Robertson agrees the club’s drive to give its players the freedom to dive headfirst into charity is all the encouragement they need inside the Anfield dressing room.

“It starts with the club,” Robertson told ECHO earlier this month. “The club are very inclined to that to be fair.

“Liverpool and Everton do a lot of things in the community and when you’re a part of it and signing up with one of these clubs it’s your job to join and that’s why a lot of guys have worked for the food banks, of both teams, in Liverpool.

“Because as we know the percentage of people using them in Liverpool is very high and Milly has her own foundation, Thiago and people like that, so for me I wanted to start something. ”

Explaining the decision to officially launch the AR26 Foundation, Robertson says, “I’ve always thought about it for the past few years and now is a good time to do it.

“I think we can also help a lot of children and their families. I’m really passionate about this topic and hope it’s for a very, very long time and we can be successful with it because I believe we can make a big difference with the visions we have and the projects we have. .

“So if we can just equalize that gap, even slightly, we can walk away from it, when we do, happy with it. Because, like I said, I believe the gap is widening and these underprivileged children are being left behind and I don’t.
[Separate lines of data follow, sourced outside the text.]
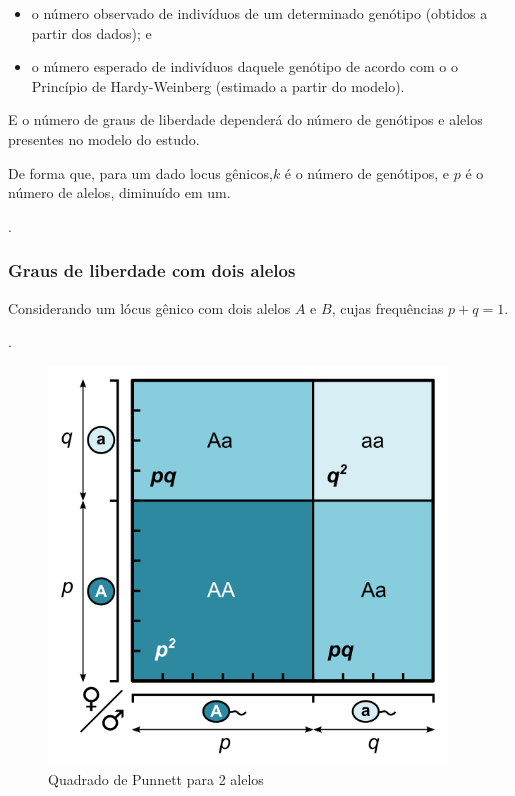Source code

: \documentclass[
]{book}
\begin{document}
\begin{itemize}
\item
  o número observado de indivíduos de um determinado genótipo (obtidos a partir dos dados); e
\item
  o número esperado de indivíduos daquele genótipo de acordo com o o Princípio de Hardy-Weinberg (estimado a partir do modelo).
\end{itemize}

E o número de graus de liberdade dependerá do número de genótipos e alelos presentes no modelo do estudo.

De forma que, para um dado locus gênicos,\(k\) é o número de genótipos, e \(p\) é o número de alelos, diminuído em um.

.\linebreak

\hypertarget{graus-de-liberdade-com-dois-alelos}{%
\subsubsection{Graus de liberdade com dois alelos}\label{graus-de-liberdade-com-dois-alelos}}

Considerando um lócus gênico com dois alelos \(A\) e \(B\), cujas frequências \(p+q=1\).

.\linebreak

\begin{figure}

{\centering \includegraphics[width=400px]{figs/punnett_2alelles} 

}

\caption{Quadrado de Punnett para 2 alelos}\label{fig:gl2alelos}
\end{figure}
\end{document}
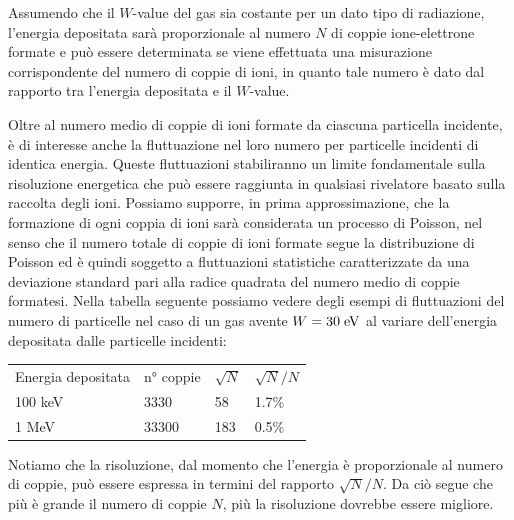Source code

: Assumendo che il $W$-value del gas sia costante per un dato tipo di radiazione, l'energia depositata sarà proporzionale al numero $N$ di coppie ione-elettrone formate e può essere determinata se viene effettuata una misurazione corrispondente del numero di coppie di ioni, in quanto tale numero è dato dal rapporto tra l'energia depositata e il $W$-value.

Oltre al numero medio di coppie di ioni formate da ciascuna particella incidente, è di interesse anche la fluttuazione nel loro numero per particelle incidenti di identica energia. Queste fluttuazioni stabiliranno un limite fondamentale sulla risoluzione energetica che può essere raggiunta in qualsiasi rivelatore basato sulla raccolta degli ioni. Possiamo supporre, in prima approssimazione, che la formazione di ogni coppia di ioni sarà considerata un processo di Poisson, nel senso che il numero totale di coppie di ioni formate segue la distribuzione di Poisson ed è quindi soggetto a fluttuazioni statistiche caratterizzate da una deviazione standard pari alla radice quadrata del numero medio di coppie formatesi. Nella tabella seguente possiamo vedere degli esempi di fluttuazioni del numero di particelle nel caso di un gas avente $W=30 \rm \; eV$ al variare dell'energia depositata dalle particelle incidenti:

\begin{center}
   \begin{tabular}{llll}
      Energia depositata & n° coppie & $\sqrt{N}$ & $\sqrt{N}/N$\\[0.2cm]
      100 keV & 3330 & 58 & 1.7\%\\[0.2cm]
      1 MeV & 33300 & 183 & 0.5\%
   \end{tabular}
\end{center}

Notiamo che la risoluzione, dal momento che l'energia è proporzionale al numero di coppie, può essere espressa in termini del rapporto $\sqrt{N}/N$. Da ciò segue che più è grande il numero di coppie $N$, più la risoluzione dovrebbe essere migliore.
I don’t think this is fair.

“Children are brought into life as equals and of course we are brought in different circumstances and environments, but they should have a good chance in life and if they want it then we hope to provide it to them and c it’s up to them to do it. take opportunities to be part of the community and things like that.

“So that they can make their own living. In my life everything I have done, I have always tried to do 100% and forget about my football, I am not here as Andy the footballer, but someone who creates his own association and I will give it 100%. ”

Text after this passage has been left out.